Jean-Marie Charon, École des hautes études en sciences sociales (EHESS)
C’est devenu une tradition printanière, chaque année lors des Assises du journalisme, un état de l’emploi des journalistes est présenté. Il se nourrit des statistiques de la Commission de la carte d’identité des journalistes professionnels (CCIPJ).
Il est également éclairé par le récapitulatif des grands dossiers ou événements qu’ont connus les entreprises, à l’image des plans de départs volontaires ou plans sociaux. Pour cela la presse professionnelle (La Correspondance de la presse) et plusieurs syndicats de journalistes (SNJ, CFDT, CGT) apportent leurs éclairages réciproques.
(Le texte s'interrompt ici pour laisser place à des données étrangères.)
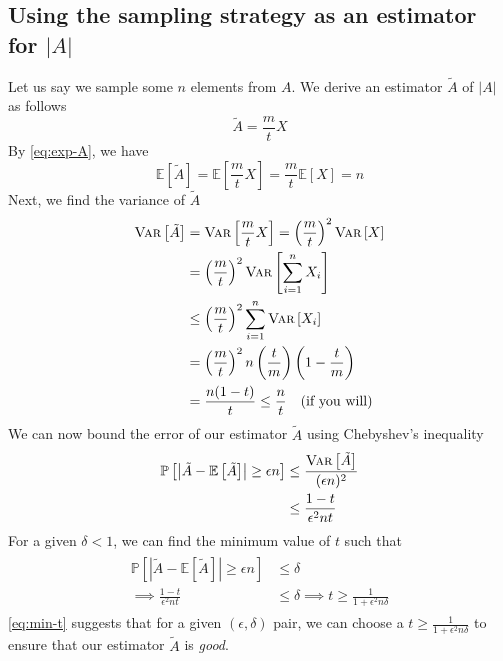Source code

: \documentclass[9pt]{article}
\newcommand{\Probability}[1]{\mathbb{P}\left[ #1 \right]}
\newcommand{\Expectation}[1]{\mathbb{E}\left[ #1 \right]}
\newcommand{\Variance}[1]{\textsc{Var}\left[ #1 \right]}
\begin{document}
\subsection*{\textbf{Using the sampling strategy as an estimator for $|A|$}}
Let us say we sample some $n$ elements from $A$. We derive an estimator $\tilde{A}$
of $|A|$ as follows
\begin{equation}
    \tilde{A} = \frac{m}{t} X
\end{equation}
By \eqref{eq:exp-A}, we have
\begin{equation}
    \Expectation{\tilde{A}} = \Expectation{\frac{m}{t} X} = \frac{m}{t} \Expectation{X} = n
\end{equation}
Next, we find the variance of $\tilde{A}$
\begin{align}
    \begin{split}
        \Variance{\tilde{A}} &= \Variance{\frac{m}{t} X}
        = \left( \frac{m}{t} \right)^{2} \Variance{X} \\
        &= \left( \frac{m}{t} \right)^{2} \Variance{\sum_{i=1}^{n} X_{i}} \\
        &\leq \left( \frac{m}{t} \right)^{2} \sum_{i=1}^{n} \Variance{X_{i}} \\
        &= \left( \frac{m}{t} \right)^{2} n \left( \frac{t}{m} \right) \left( 1 - \frac{t}{m} \right) \\
        &= \frac{n(1-t)}{t} \leq \frac{n}{t} \quad \text{(if you will)}
    \end{split}
\end{align}
We can now bound the error of our estimator $\tilde{A}$ using Chebyshev's inequality
\begin{align}
    \begin{split}
        \Probability{\left| \tilde{A} - \Expectation{\tilde{A}} \right| \geq \epsilon n}
        &\leq \frac{\Variance{\tilde{A}}}{(\epsilon n)^{2}} \\
        &\leq \frac{1-t}{\epsilon^{2} nt}
    \end{split}
\end{align}
For a given $\delta < 1$, we can find the minimum value of $t$ such that
\begin{align}
    \label{eq:min-t}
    \begin{split}
        \Probability{\left| \tilde{A} - \Expectation{\tilde{A}} \right| \geq \epsilon n} &\leq \delta \\
        \implies \frac{1-t}{\epsilon^{2} nt} &\leq \delta
        \implies t \geq \frac{1}{1 + \epsilon^{2} n \delta}
    \end{split}
\end{align}
\eqref{eq:min-t} suggests that for a given $(\epsilon, \delta)$ pair, we can choose a
$t \geq \frac{1}{1 + \epsilon^{2} n \delta}$ to ensure that our estimator $\tilde{A}$
is \textit{good}.
\end{document}
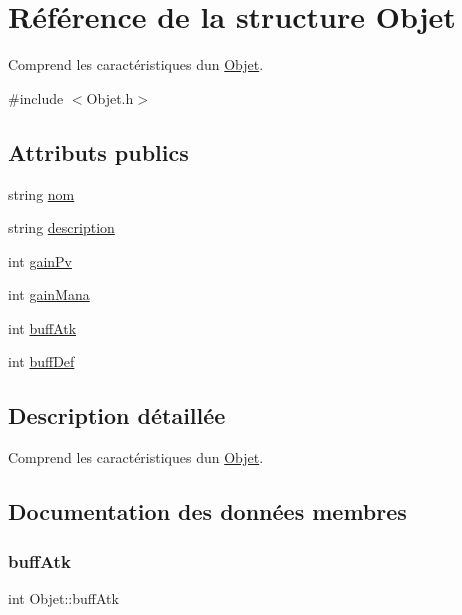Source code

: \hypertarget{structObjet}{}\section{Référence de la structure Objet}
\label{structObjet}


Comprend les caractéristiques d\textquotesingle{}un \mbox{\hyperlink{structObjet}{Objet}}.  




{\ttfamily \#include $<$Objet.\+h$>$}

\subsection*{Attributs publics}
\begin{DoxyCompactItemize}
\item 
string \mbox{\hyperlink{structObjet_a9e83b65144a3f7121a5042c70a5e41db}{nom}}
\item 
string \mbox{\hyperlink{structObjet_a859a7cc06454b94c97137f972f558f2d}{description}}
\item 
int \mbox{\hyperlink{structObjet_a90b37eae967b944035f8572e08f10a07}{gain\+Pv}}
\item 
int \mbox{\hyperlink{structObjet_addb6bc5586e8d753634d6af2996555ae}{gain\+Mana}}
\item 
int \mbox{\hyperlink{structObjet_aefb377d41c63ea2b8ec85432ed84bbef}{buff\+Atk}}
\item 
int \mbox{\hyperlink{structObjet_a42d2bd62696101046a02f87eeacb47c6}{buff\+Def}}
\end{DoxyCompactItemize}


\subsection{Description détaillée}
Comprend les caractéristiques d\textquotesingle{}un \mbox{\hyperlink{structObjet}{Objet}}. 

\subsection{Documentation des données membres}
\mbox{\label{structObjet_aefb377d41c63ea2b8ec85432ed84bbef}} 
\subsubsection{\texorpdfstring{buff\+Atk}{buffAtk}}
{\footnotesize\ttfamily int Objet\+::buff\+Atk}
Enfin, le collectif organisateur des Assises identifie un thème qui apportera une compréhension supplémentaire à des tendances à l’œuvre qui traversent la profession. Cette année il s’agissait d’une sorte de population cachée de la profession qui n’accède pas la carte de presse et dont la saisie statistique est bien malaisée.
Un effectif en recul, pour une profession qui se féminise et se précarise
Depuis 2009 le nombre de journalistes baisse en France. En 2017 ce nombre est de nouveau en recul, même si c’est avec un petit ralentissement. Il y a désormais 35 047 journalistes détenteurs de la carte de presse. Le moment où l’effectif était le plus fort, ils étaient 37 307. Avec 6,05 % le recul est donc substantiel, même s’il peut paraître modeste au regard de chiffres nord-américains, voire espagnols, où celui-ci est de l’ordre de 30 %.
Ce chiffre peut être également rapporté à celui du poids de la culture dans le PIB français qui passe de 2,5 % à 2,3 % entre 2003 à 2015, selon une récente étude du DEPS (ministère de la Culture). Ce recul touche singulièrement la presse écrite et le livre, puisque sur la même période ces secteurs passent de 0,6 % à 0,4 %. La même étude souligne ainsi que tous emplois confondus la presse écrite proprement dite a perdu 28 % de ses effectifs entre 2009 et 2015.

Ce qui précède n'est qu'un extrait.